Problem requirements: If a line of the data below holds the word "enumerate", list it.

Extracted material:
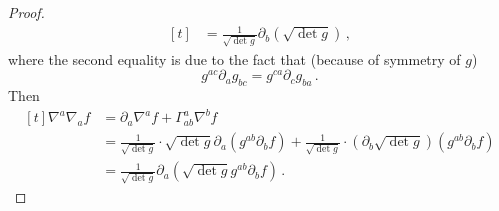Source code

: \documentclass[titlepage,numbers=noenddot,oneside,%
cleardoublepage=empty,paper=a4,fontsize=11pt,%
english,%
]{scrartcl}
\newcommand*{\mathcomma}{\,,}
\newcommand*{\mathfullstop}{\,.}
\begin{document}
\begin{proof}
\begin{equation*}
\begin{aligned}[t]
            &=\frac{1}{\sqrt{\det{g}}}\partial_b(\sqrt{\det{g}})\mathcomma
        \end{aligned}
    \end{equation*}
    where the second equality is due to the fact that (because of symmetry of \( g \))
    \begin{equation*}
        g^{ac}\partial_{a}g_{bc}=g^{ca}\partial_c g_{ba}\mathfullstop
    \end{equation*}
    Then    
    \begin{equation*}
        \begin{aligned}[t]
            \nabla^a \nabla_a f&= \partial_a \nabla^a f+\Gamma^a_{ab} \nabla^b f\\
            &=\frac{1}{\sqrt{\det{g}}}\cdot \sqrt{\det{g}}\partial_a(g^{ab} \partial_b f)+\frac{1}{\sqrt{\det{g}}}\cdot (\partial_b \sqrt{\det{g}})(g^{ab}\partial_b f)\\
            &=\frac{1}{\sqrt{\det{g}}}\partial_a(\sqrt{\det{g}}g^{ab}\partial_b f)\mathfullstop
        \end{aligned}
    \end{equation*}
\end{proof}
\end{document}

--

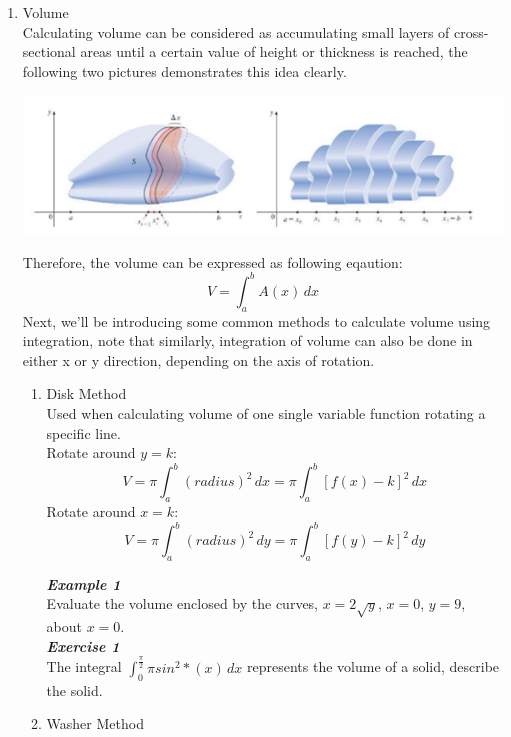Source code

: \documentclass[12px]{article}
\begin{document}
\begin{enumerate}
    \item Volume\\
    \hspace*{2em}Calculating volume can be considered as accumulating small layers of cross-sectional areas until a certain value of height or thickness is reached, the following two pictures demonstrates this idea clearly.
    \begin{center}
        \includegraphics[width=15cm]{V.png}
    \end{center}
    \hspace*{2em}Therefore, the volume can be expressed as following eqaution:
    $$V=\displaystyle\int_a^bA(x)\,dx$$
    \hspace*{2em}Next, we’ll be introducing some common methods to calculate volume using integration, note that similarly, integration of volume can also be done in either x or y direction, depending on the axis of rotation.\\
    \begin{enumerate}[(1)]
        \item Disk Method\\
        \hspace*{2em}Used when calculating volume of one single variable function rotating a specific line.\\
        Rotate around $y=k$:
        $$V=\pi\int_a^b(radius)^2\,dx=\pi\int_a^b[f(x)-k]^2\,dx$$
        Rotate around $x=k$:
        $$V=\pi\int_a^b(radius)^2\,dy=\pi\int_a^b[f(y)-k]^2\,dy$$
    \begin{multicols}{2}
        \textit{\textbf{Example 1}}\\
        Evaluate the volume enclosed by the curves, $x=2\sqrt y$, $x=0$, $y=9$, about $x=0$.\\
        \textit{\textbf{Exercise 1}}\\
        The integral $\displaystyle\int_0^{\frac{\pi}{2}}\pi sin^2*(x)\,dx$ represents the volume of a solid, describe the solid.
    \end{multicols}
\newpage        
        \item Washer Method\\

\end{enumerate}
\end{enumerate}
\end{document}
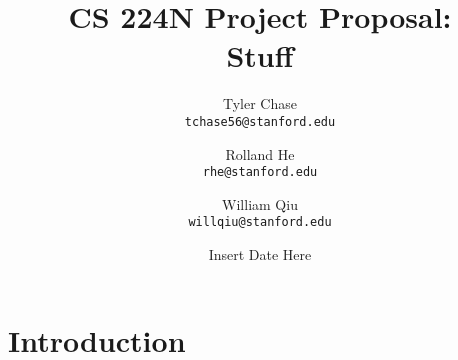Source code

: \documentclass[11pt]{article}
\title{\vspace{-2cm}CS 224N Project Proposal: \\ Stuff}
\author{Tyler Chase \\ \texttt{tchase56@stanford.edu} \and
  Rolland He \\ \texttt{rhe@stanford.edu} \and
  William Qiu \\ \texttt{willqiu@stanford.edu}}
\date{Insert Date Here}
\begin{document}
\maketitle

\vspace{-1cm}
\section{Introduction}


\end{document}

* * *

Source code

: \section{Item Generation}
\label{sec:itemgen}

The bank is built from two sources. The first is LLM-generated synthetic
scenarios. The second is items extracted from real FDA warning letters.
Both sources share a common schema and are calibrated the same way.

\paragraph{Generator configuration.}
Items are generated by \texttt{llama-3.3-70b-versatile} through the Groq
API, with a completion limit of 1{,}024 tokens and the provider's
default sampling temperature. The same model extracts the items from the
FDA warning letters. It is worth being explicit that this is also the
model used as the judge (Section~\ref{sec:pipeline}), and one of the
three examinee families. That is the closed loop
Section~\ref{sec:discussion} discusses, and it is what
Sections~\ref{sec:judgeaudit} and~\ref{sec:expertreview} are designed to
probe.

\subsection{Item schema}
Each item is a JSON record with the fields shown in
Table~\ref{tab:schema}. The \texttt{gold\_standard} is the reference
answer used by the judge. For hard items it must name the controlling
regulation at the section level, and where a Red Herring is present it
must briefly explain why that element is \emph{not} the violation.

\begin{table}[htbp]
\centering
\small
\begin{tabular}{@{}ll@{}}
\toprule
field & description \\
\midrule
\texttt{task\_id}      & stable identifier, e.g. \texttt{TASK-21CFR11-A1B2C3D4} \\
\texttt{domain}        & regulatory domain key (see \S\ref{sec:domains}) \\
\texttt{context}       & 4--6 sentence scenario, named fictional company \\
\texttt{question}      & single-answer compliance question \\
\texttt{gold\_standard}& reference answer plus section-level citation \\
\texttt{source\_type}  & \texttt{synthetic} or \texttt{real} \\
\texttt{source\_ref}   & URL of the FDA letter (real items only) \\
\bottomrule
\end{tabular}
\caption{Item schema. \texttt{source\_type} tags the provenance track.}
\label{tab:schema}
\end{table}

Solution for this exercise:
\begin{enumerate}
    \begin{enumerate}[(1)]
\end{enumerate}
\end{enumerate}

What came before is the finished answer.